Le gouvernement table sur un retour du déficit public sous les 3 % du PIB en 2029, et non plus en 2027 comme initialement prévu. Cela suppose une trajectoire de réduction lente, avec une dette qui resterait supérieure à 117 % du PIB à cet horizon. Mais la Cour des comptes juge ces prévisions trop optimistes et pointe une incapacité persistante à maîtriser la dynamique des dépenses. La Commission européenne va plus loin en estimant que, sans correction structurelle, la dette pourrait atteindre 142 % du PIB en 2035.
Ces chiffres traduisent une tendance lourde, la dette publique française ne se stabilise pas. La soutenabilité dépendra du différentiel entre la croissance économique et le coût de l’emprunt. Si les taux restent durablement plus élevés que la croissance, la dette continuera à progresser mécaniquement.
Les pistes de réponse et leurs limites
Face à ce constat, plusieurs solutions reviennent régulièrement dans le débat. L’idée d’un « grand emprunt national », destiné à orienter l’épargne des ménages vers l’État, est parfois avancée. Mais elle suppose d’offrir des avantages fiscaux ou financiers coûteux et risquerait surtout de détourner l’épargne des entreprises, qui ont elles aussi besoin de financements.
Certains évoquent la possibilité de restaurer un « circuit du Trésor » comme au lendemain de la Seconde Guerre mondiale, où l’épargne des Français était dirigée quasi automatiquement vers le financement public. Ce mécanisme, abandonné depuis, serait aujourd’hui incompatible avec les règles de libre circulation des capitaux de l’Union européenne.
D’autres encore s’inspirent de la « théorie monétaire moderne » et imaginent que la Banque de France finance directement l’État en créant de la monnaie. Une telle pratique est interdite par les traités européens et a conduit, dans l’histoire, à des épisodes d’hyperinflation lorsque la discipline budgétaire faisait défaut.
Dans les faits, la seule stratégie viable repose sur une réduction de la dépendance globale aux capitaux extérieurs. Cela suppose de restaurer la compétitivité des entreprises françaises, de rééquilibrer la balance commerciale et de dégager, à terme, des excédents permettant de stabiliser la dette.

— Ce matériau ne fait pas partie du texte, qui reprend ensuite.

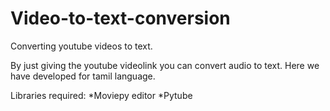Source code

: # Video-to-text-conversion

Converting youtube videos to text.

By just giving the youtube videolink you can convert audio to text. Here we have developed for tamil language.

Libraries required: *Moviepy editor *Pytube
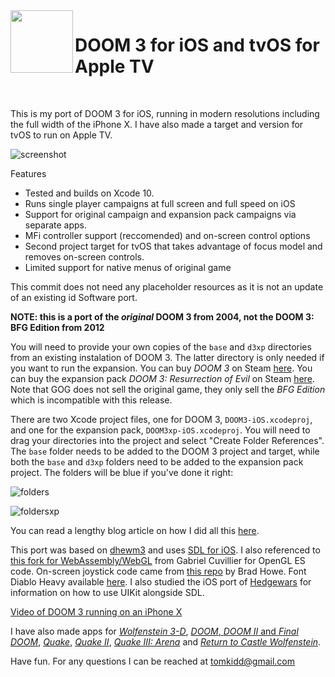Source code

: <img align="left" width="100" height="100" src="https://raw.githubusercontent.com/tomkidd/DOOM3-iOS/master/icon_doom3.png">  

#  DOOM 3 for iOS and tvOS for Apple TV

&nbsp;

This is my port of DOOM 3 for iOS, running in modern resolutions including the full width of the iPhone X. I have also made a target and version for tvOS to run on Apple TV.

![screenshot](https://raw.githubusercontent.com/tomkidd/DOOM3-iOS/master/ss_doom3.png)

Features

- Tested and builds on Xcode 10.
- Runs single player campaigns at full screen and full speed on iOS
- Support for original campaign and expansion pack campaigns via separate apps.
- MFi controller support (reccomended) and on-screen control options
- Second project target for tvOS that takes advantage of focus model and removes on-screen controls.
- Limited support for native menus of original game

This commit does not need any placeholder resources as it is not an update of an existing id Software port. 

**NOTE: this is a port of the *original* DOOM 3 from 2004, not the DOOM 3: BFG Edition from 2012**

You will need to provide your own copies of the `base` and `d3xp` directories from an existing instalation of DOOM 3. The latter directory is only needed if you want to run the expansion. You can buy *DOOM 3* on Steam [here](https://store.steampowered.com/app/9050/DOOM_3/). You can buy the expansion pack *DOOM 3: Resurrection of Evil* on Steam [here](https://store.steampowered.com/app/9070/DOOM_3_Resurrection_of_Evil/). Note that GOG does not sell the original game, they only sell the *BFG Edition* which is incompatible with this release. 

There are two Xcode project files, one for DOOM 3, `DOOM3-iOS.xcodeproj`, and one for the expansion pack, `DOOM3xp-iOS.xcodeproj`. You will need to drag your directories into the project and select "Create Folder References". The `base` folder needs to be added to the DOOM 3 project and target, while both the `base` and `d3xp` folders need to be added to the expansion pack project. The folders will be blue if you've done it right:

![folders](https://raw.githubusercontent.com/tomkidd/DOOM3-iOS/master/folders.png)

![foldersxp](https://raw.githubusercontent.com/tomkidd/DOOM3-iOS/master/foldersxp.png)

You can read a lengthy blog article on how I did all this [here](http://schnapple.com/doom-3-for-ios-and-tvos-for-apple-tv/).

This port was based on [dhewm3](https://dhewm3.org/) and uses [SDL for iOS](https://www.libsdl.org/). I also referenced to [this fork for WebAssembly/WebGL](https://github.com/gabrielcuvillier/d3wasm) from Gabriel Cuvillier for OpenGL ES code. On-screen joystick code came from [this repo](https://github.com/bradhowes/Joystick) by Brad Howe. Font Diablo Heavy available [here](https://fontzone.net/font-details/diablo-heavy). I also studied the iOS port of [Hedgewars](https://github.com/hedgewars/hw) for information on how to use UIKit alongside SDL.

[Video of DOOM 3 running on an iPhone X](https://www.youtube.com/watch?v=KEaeWKSfgB8)

<!--[Video of DOOM 3 running on an Apple TV](https://www.youtube.com/watch?v=jjO2pAVgb84)-->

I have also made apps for [*Wolfenstein 3-D*](https://github.com/tomkidd/Wolf3D-iOS), [*DOOM*, *DOOM II* and *Final DOOM*](https://github.com/tomkidd/DOOM-iOS), [*Quake*](https://github.com/tomkidd/Quake-iOS), [*Quake II*](https://github.com/tomkidd/Quake2-iOS), [*Quake III: Arena*](https://github.com/tomkidd/Quake3-iOS) and [*Return to Castle Wolfenstein*](https://github.com/tomkidd/RTCW-iOS). 

Have fun. For any questions I can be reached at tomkidd@gmail.com
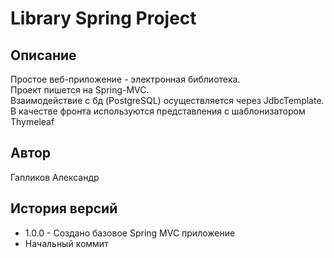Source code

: # Library Spring Project

## Описание

Простое веб-приложение - электронная библиотека. \
Проект пишется на Spring-MVC. \
Взаимодействие с бд (PostgreSQL) осуществляется через JdbcTemplate. \
В качестве фронта используются представления с шаблонизатором Thymeleaf

## Автор

Гапликов Александр

## История версий

*  1.0.0 - Создано базовое Spring MVC приложение
*  Начальный коммит 
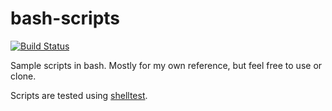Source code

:# bash-scripts 

[![Build Status](https://travis-ci.org/robertdebock/bash-scripts.svg?branch=master)](https://travis-ci.org/robertdebock/bash-scripts)

Sample scripts in bash. Mostly for my own reference, but feel free to use or clone.

Scripts are tested using [shelltest](https://hub.docker.com/r/koalaman/shellcheck/).
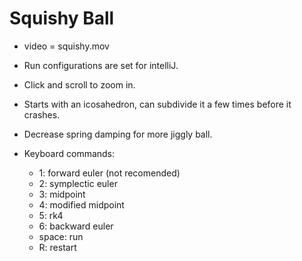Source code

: # Squishy Ball

* video = squishy.mov

* Run configurations are set for intelliJ.

* Click and scroll to zoom in.

* Starts with an icosahedron, can subdivide it a few times before it crashes.

* Decrease spring damping for more jiggly ball.

* Keyboard commands:
  * 1: forward euler (not recomended)
  * 2: symplectic euler
  * 3: midpoint
  * 4: modified midpoint
  * 5: rk4
  * 6: backward euler
  * space: run
  * R: restart
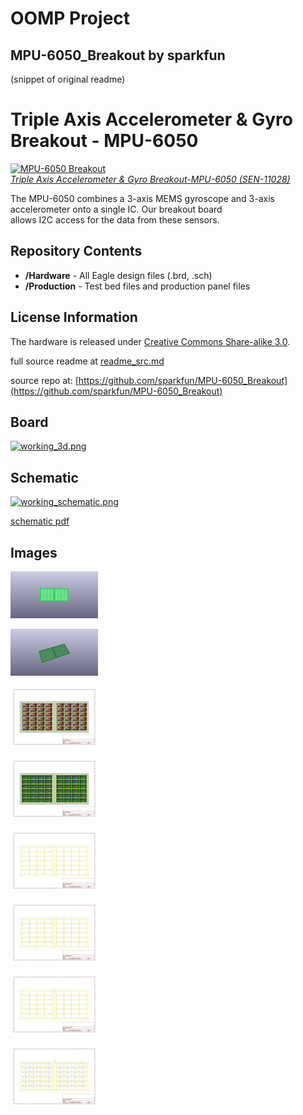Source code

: # OOMP Project  
## MPU-6050_Breakout  by sparkfun  
  
(snippet of original readme)  
  
Triple Axis Accelerometer & Gyro Breakout - MPU-6050  
====================================================  
[![MPU-6050 Breakout](https://dlnmh9ip6v2uc.cloudfront.net//images/products/1/1/0/2/8/11028-01.jpg)    
*Triple Axis Accelerometer & Gyro Breakout-MPU-6050 (SEN-11028)*](https://www.sparkfun.com/products/11028)  
  
The MPU-6050 combines a 3-axis MEMS gyroscope and 3-axis accelerometer onto a single IC. Our breakout board  
allows I2C access for the data from these sensors.   
  
Repository Contents  
-------------------  
* **/Hardware** - All Eagle design files (.brd, .sch)  
* **/Production** - Test bed files and production panel files  
  
License Information  
-------------------  
The hardware is released under [Creative Commons Share-alike 3.0](http://creativecommons.org/licenses/by-sa/3.0/).    
  
  full source readme at [readme_src.md](readme_src.md)  
  
source repo at: [https://github.com/sparkfun/MPU-6050_Breakout](https://github.com/sparkfun/MPU-6050_Breakout)  
## Board  
  
[![working_3d.png](working_3d_600.png)](working_3d.png)  
## Schematic  
  
[![working_schematic.png](working_schematic_600.png)](working_schematic.png)  
  
[schematic pdf](working_schematic.pdf)  
## Images  
  
[![working_3D_bottom.png](working_3D_bottom_140.png)](working_3D_bottom.png)  
  
[![working_3D_top.png](working_3D_top_140.png)](working_3D_top.png)  
  
[![working_assembly_page_01.png](working_assembly_page_01_140.png)](working_assembly_page_01.png)  
  
[![working_assembly_page_02.png](working_assembly_page_02_140.png)](working_assembly_page_02.png)  
  
[![working_assembly_page_03.png](working_assembly_page_03_140.png)](working_assembly_page_03.png)  
  
[![working_assembly_page_04.png](working_assembly_page_04_140.png)](working_assembly_page_04.png)  
  
[![working_assembly_page_05.png](working_assembly_page_05_140.png)](working_assembly_page_05.png)  
  
[![working_assembly_page_06.png](working_assembly_page_06_140.png)](working_assembly_page_06.png)  
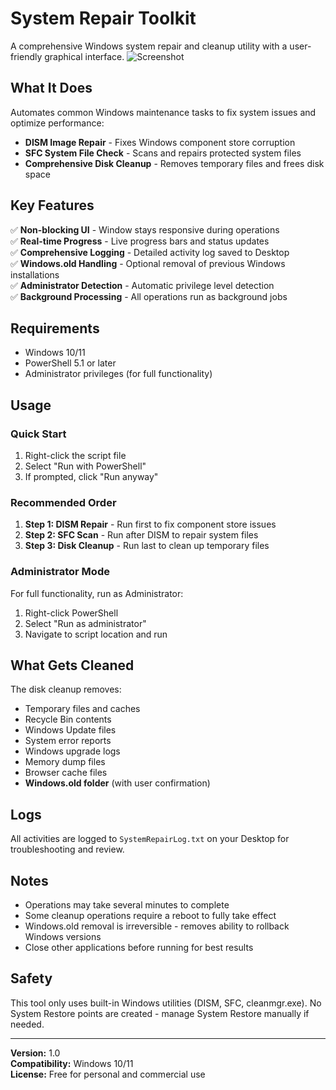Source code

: # System Repair Toolkit

A comprehensive Windows system repair and cleanup utility with a user-friendly graphical interface.
![Screenshot](https://github.com/user-attachments/assets/4b4009bc-0918-47a3-96f7-6998a0326895)

## What It Does

Automates common Windows maintenance tasks to fix system issues and optimize performance:

- **DISM Image Repair** - Fixes Windows component store corruption
- **SFC System File Check** - Scans and repairs protected system files  
- **Comprehensive Disk Cleanup** - Removes temporary files and frees disk space

## Key Features

✅ **Non-blocking UI** - Window stays responsive during operations  
✅ **Real-time Progress** - Live progress bars and status updates  
✅ **Comprehensive Logging** - Detailed activity log saved to Desktop  
✅ **Windows.old Handling** - Optional removal of previous Windows installations  
✅ **Administrator Detection** - Automatic privilege level detection  
✅ **Background Processing** - All operations run as background jobs  

## Requirements

- Windows 10/11
- PowerShell 5.1 or later
- Administrator privileges (for full functionality)

## Usage

### Quick Start
1. Right-click the script file
2. Select "Run with PowerShell" 
3. If prompted, click "Run anyway"

### Recommended Order
1. **Step 1: DISM Repair** - Run first to fix component store issues
2. **Step 2: SFC Scan** - Run after DISM to repair system files
3. **Step 3: Disk Cleanup** - Run last to clean up temporary files

### Administrator Mode
For full functionality, run as Administrator:
1. Right-click PowerShell
2. Select "Run as administrator"
3. Navigate to script location and run

## What Gets Cleaned

The disk cleanup removes:
- Temporary files and caches
- Recycle Bin contents
- Windows Update files
- System error reports
- Windows upgrade logs
- Memory dump files
- Browser cache files
- **Windows.old folder** (with user confirmation)

## Logs

All activities are logged to `SystemRepairLog.txt` on your Desktop for troubleshooting and review.

## Notes

- Operations may take several minutes to complete
- Some cleanup operations require a reboot to fully take effect
- Windows.old removal is irreversible - removes ability to rollback Windows versions
- Close other applications before running for best results

## Safety

This tool only uses built-in Windows utilities (DISM, SFC, cleanmgr.exe). No System Restore points are created - manage System Restore manually if needed.

---

**Version:** 1.0  
**Compatibility:** Windows 10/11  
**License:** Free for personal and commercial use
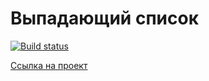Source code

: # Выпадающий список

[![Build status](https://ci.appveyor.com/api/projects/status/il2okkqv8pb7qjp2?svg=true)](https://ci.appveyor.com/project/kira-khutornaya/2-3-dropdown)

[Ссылка на проект](https://kira-khutornaya.github.io/2.3-dropdown/)
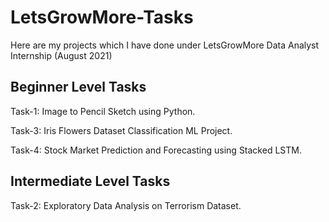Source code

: # LetsGrowMore-Tasks
Here are my projects which I have done under LetsGrowMore Data Analyst Internship (August 2021)

## Beginner Level Tasks
Task-1: Image to Pencil Sketch using Python.

Task-3: Iris Flowers Dataset Classification ML Project.

Task-4: Stock Market Prediction and Forecasting using Stacked LSTM.

## Intermediate Level Tasks
Task-2: Exploratory Data Analysis on Terrorism Dataset.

« Bonne dette » et « mauvaise dette » : la question de l’usage
Toutes les dettes ne se valent pas. Une dette contractée pour couvrir des dépenses courantes, comme les salaires de la fonction publique ou les prestations sociales, pèse durablement sur les finances publiques. À l’inverse, une dette orientée vers des investissements porteurs, qu’il s’agisse de recherche, d’infrastructures ou de transition énergétique, peut créer de la croissance future. Dans ce cas, le ratio dette/PIB peut se stabiliser, voire diminuer, si le PIB augmente plus vite que l’endettement.
La ligne de crête reste fragile. Elle dépend à la fois de la qualité des projets financés, de la discipline budgétaire et de la capacité de l’État à maintenir la confiance de ses créanciers. C’est sur cette confiance que repose, in fine, la soutenabilité de la dette publique française.